Here we are continuing our newsletter extracts of articles on
health & wellness
from the World Health Organisation. This one is written by
Health Policy Analyst
Health Division – Directorate for Employment, Labour and Social Affairs
Effectively incorporating multiple ways to boost mental health & wellness, and guard against mental ill-health or mental distress, has great potential to improve the medical, social and economic well-being of people across Europe. Focusing on the economic dimension, where the OECD has undertaken considerable service, we have shown clearly that mental illness does not just reduce the well-being of affected people and their entourage.
The significant burden of mental illness also comes along with very high health care bill and economic costs, which can exceed 4% of GDP. The OECDs science research study Fit Mind, Fit Job suggests the winners and losers and that people with poor mental health are much less likely to be in work, and more likely to be absent from work when they are employed. Depending on the severity of the mental illness, the employment gap can be 15 to 30 percentage points relative to the rest of the population. Not surprisingly, people suffering from mental ill-heath are 30% to 100% more likely to be poor than the total population.

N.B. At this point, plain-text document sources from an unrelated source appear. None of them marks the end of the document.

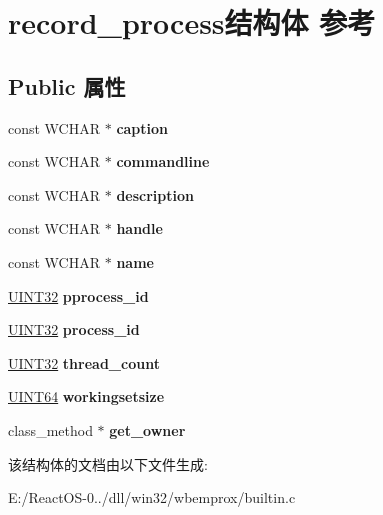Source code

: \hypertarget{structrecord__process}{}\section{record\+\_\+process结构体 参考}
\label{structrecord__process}
\subsection*{Public 属性}
\begin{DoxyCompactItemize}
\item 
\mbox{\label{structrecord__process_a795a55537916aa4ae6d5c9b4c1d4d2ba}} 
const W\+C\+H\+AR $\ast$ {\bfseries caption}
\item 
\mbox{\label{structrecord__process_a45df48e5c48ad516296008ee281d6763}} 
const W\+C\+H\+AR $\ast$ {\bfseries commandline}
\item 
\mbox{\label{structrecord__process_a6ea752a1e2aa885fb153e94f95724159}} 
const W\+C\+H\+AR $\ast$ {\bfseries description}
\item 
\mbox{\label{structrecord__process_a71be1144a7f4c1fd5e7efcb98d6d381e}} 
const W\+C\+H\+AR $\ast$ {\bfseries handle}
\item 
\mbox{\label{structrecord__process_ac9a1b4a586285fba67cd7f84c8b0bdf7}} 
const W\+C\+H\+AR $\ast$ {\bfseries name}
\item 
\mbox{\label{structrecord__process_a5f49ebdd5dacf606679287597ea575e4}} 
\hyperlink{_processor_bind_8h_ae1e6edbbc26d6fbc71a90190d0266018}{U\+I\+N\+T32} {\bfseries pprocess\+\_\+id}
\item 
\mbox{\label{structrecord__process_a2945d1332f6f198d93390c799180773c}} 
\hyperlink{_processor_bind_8h_ae1e6edbbc26d6fbc71a90190d0266018}{U\+I\+N\+T32} {\bfseries process\+\_\+id}
\item 
\mbox{\label{structrecord__process_a61f2464dcaba580394424eb3eb0df1ab}} 
\hyperlink{_processor_bind_8h_ae1e6edbbc26d6fbc71a90190d0266018}{U\+I\+N\+T32} {\bfseries thread\+\_\+count}
\item 
\mbox{\label{structrecord__process_ac5ef697188160e0b26a66642f7ba4394}} 
\hyperlink{_processor_bind_8h_a57be03562867144161c1bfee95ca8f7c}{U\+I\+N\+T64} {\bfseries workingsetsize}
\item 
\mbox{\label{structrecord__process_a28a5cab1012aaf79d39e28c4c4a602a4}} 
class\+\_\+method $\ast$ {\bfseries get\+\_\+owner}
\end{DoxyCompactItemize}


该结构体的文档由以下文件生成\+:\begin{DoxyCompactItemize}
\item 
E\+:/\+React\+O\+S-\/0../dll/win32/wbemprox/builtin.\+c\end{DoxyCompactItemize}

This gets popular coverage on Facebook and Twitter and other media links than it did in the past with more people willing to share their experience.
Tackling this economic burden demands that policies across all sectors give due attention to promoting a view on mental well-being and addressing mental ill-health and their living standards. To address exactly this challenge, the OECD has developed a set of main policy guidelines for an integrated approach to address the impact of mental health problems on health, education, employment and social outcomes.